Post by: frktons on August 25, 2010, 08:15:47 PM

I started a new thread on 64 bit section because
rep stosd was considered the fastest way to inizialize a block of
memory in 32 bit assembly.
Now SSE instructions beat it on INTEL machine at least.
It's my opinion that in 64 bit machines, working with 64 bit native operations,
we could get better results than SSE mnemonics just using general 64 bit registers.

To prove it I need the rep stosd version translated into 64 bit assembly
and tested.

Anyone wants to engage?

Title: Re: The fastest way to clear a buffer
Post by: jj2007 on August 25, 2010, 08:30:53 PM

Quote from: frktons on August 25, 2010, 08:15:47 PM
Anyone wants to engage?

What about you? I'll give you a starting point:

Code Select

    mov rax, 20202020202020202020202020202020h
    mov rdi, offset buffer
    mov rcx, 1000
    rep stosd

I can't test it because my OS and CPU are 32 bit. Now don't be shy, just go ahead!

Title: Re: The fastest way to clear a buffer
Post by: dedndave on August 25, 2010, 08:39:47 PM

it's not REP STOSQ ???

Title: Re: The fastest way to clear a buffer
Post by: frktons on August 25, 2010, 08:58:46 PM

Quote from: jj2007 on August 25, 2010, 08:30:53 PM
Quote from: frktons on August 25, 2010, 08:15:47 PM
Anyone wants to engage?

What about you? I'll give you a starting point:
Code Select Expand
mov rax, 20202020202020202020202020202020h mov rdi, offset buffer mov rcx, 1000 rep stosd

I can't test it because my OS and CPU are 32 bit. Now don't be shy, just go ahead!

Thanks Jochen. I'll gladly try it if you tell me how do I compile it?
Is MASM32 enough or have I to use any other tool?
And a last question:

Code Select


.686
.xmm

are enough or have I to specify something else?

Title: Re: The fastest way to clear a buffer
Post by: jj2007 on August 25, 2010, 09:16:49 PM

Quote from: frktons on August 25, 2010, 08:58:46 PM
Is MASM32 enough or have I to use any other tool?

JWasm (http://www.japheth.de/JWasm/Win64_1.html) is the best option, but I can't tell you more since my OS is 32 bit.
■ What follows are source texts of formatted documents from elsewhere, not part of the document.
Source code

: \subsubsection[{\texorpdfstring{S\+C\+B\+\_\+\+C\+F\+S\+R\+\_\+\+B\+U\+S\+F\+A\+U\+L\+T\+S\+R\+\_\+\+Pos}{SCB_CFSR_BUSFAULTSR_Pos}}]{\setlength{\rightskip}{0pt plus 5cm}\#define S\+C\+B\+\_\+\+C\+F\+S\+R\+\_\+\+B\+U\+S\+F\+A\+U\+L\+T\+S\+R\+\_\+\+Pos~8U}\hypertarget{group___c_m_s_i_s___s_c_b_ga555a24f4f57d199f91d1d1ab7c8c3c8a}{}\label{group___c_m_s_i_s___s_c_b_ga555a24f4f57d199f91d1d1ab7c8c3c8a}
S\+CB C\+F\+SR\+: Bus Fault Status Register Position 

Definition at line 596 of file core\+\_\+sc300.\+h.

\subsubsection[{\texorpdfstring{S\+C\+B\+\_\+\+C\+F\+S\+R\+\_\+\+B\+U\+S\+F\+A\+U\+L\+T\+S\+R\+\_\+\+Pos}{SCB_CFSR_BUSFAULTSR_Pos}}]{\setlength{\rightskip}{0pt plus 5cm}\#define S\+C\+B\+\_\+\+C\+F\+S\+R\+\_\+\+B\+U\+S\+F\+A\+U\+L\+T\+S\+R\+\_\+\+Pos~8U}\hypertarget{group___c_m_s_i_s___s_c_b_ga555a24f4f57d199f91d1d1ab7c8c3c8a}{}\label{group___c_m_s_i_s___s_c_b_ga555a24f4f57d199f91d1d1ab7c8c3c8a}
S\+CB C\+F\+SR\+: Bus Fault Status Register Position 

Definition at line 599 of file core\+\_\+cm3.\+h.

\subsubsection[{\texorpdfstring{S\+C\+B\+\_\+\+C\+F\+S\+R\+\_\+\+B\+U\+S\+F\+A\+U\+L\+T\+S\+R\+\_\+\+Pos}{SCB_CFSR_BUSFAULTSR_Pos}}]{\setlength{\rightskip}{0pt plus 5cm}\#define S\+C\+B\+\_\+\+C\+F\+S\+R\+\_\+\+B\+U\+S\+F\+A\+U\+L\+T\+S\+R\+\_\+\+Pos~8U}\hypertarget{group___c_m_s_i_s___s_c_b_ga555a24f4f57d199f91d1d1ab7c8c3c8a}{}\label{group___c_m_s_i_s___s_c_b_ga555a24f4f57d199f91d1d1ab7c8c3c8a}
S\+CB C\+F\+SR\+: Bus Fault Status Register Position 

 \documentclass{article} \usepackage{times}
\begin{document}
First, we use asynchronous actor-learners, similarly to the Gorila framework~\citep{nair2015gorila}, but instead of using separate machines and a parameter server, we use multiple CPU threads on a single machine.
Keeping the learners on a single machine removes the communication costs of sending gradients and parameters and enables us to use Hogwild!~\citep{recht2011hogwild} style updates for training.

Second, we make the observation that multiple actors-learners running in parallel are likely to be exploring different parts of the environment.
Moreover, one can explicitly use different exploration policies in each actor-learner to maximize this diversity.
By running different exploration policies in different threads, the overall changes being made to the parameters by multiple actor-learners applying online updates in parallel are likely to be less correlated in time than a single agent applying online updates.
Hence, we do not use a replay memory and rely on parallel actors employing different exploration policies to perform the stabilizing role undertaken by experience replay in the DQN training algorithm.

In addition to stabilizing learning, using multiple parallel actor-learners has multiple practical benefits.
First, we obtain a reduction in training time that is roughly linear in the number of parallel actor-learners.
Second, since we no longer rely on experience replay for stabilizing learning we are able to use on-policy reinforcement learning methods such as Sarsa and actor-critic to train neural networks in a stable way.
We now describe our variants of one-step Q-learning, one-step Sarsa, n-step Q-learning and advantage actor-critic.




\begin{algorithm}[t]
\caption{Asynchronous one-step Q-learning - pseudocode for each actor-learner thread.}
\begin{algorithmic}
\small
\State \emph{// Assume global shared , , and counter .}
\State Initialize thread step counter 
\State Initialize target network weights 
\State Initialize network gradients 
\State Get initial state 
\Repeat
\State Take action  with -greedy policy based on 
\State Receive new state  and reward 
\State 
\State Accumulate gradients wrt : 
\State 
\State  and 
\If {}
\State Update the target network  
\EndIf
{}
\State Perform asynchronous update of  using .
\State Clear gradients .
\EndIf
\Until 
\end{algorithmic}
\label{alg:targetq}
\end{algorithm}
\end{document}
Title: Re: The fastest way to clear a buffer
Post by: frktons on August 25, 2010, 09:23:51 PM

Well, I asked in 64 bit subforum because I'm not ready for 64 bit assembling.
My OS is 64 bit and my machine too, but I know too little to do it myself, and
I don't even have a clue on how to use GoAsm or JWasm or ML64. ::)

By the way, instead of RtlZeroMemory it's probably better to use this MACRO from Microsoft
to accomplish the task of filling a block of memory:

Code Select


void FillMemory(
  [out]  PVOID Destination,
  [in]   SIZE_T Length,
  [in]   BYTE Fill
);

What do you think?

Title: Re: The fastest way to clear a buffer
Post by: GregL on August 25, 2010, 11:29:46 PM

The FillMemory macro calls the RtlFillMemory function.

You will find the following in windows.inc:

Code Select


FillMemory EQU RtlFillMemory

I would just call RtlFillMemory instead of FillMemory just to keep things straightforward.

RtlZeroMemory fills memory with zeros, RtlFillMemory is for filling memory with other characters.

Title: Re: The fastest way to clear a buffer
Post by: dedndave on August 25, 2010, 11:38:26 PM

i think i would use REP STOSD/Q
or have we forgotten how to write ASM ?

Title: Re: The fastest way to clear a buffer
Post by: frktons on August 26, 2010, 12:49:20 AM

Quote from: Greg Lyon on August 25, 2010, 11:29:46 PM
The FillMemory macro calls the RtlFillMemory function.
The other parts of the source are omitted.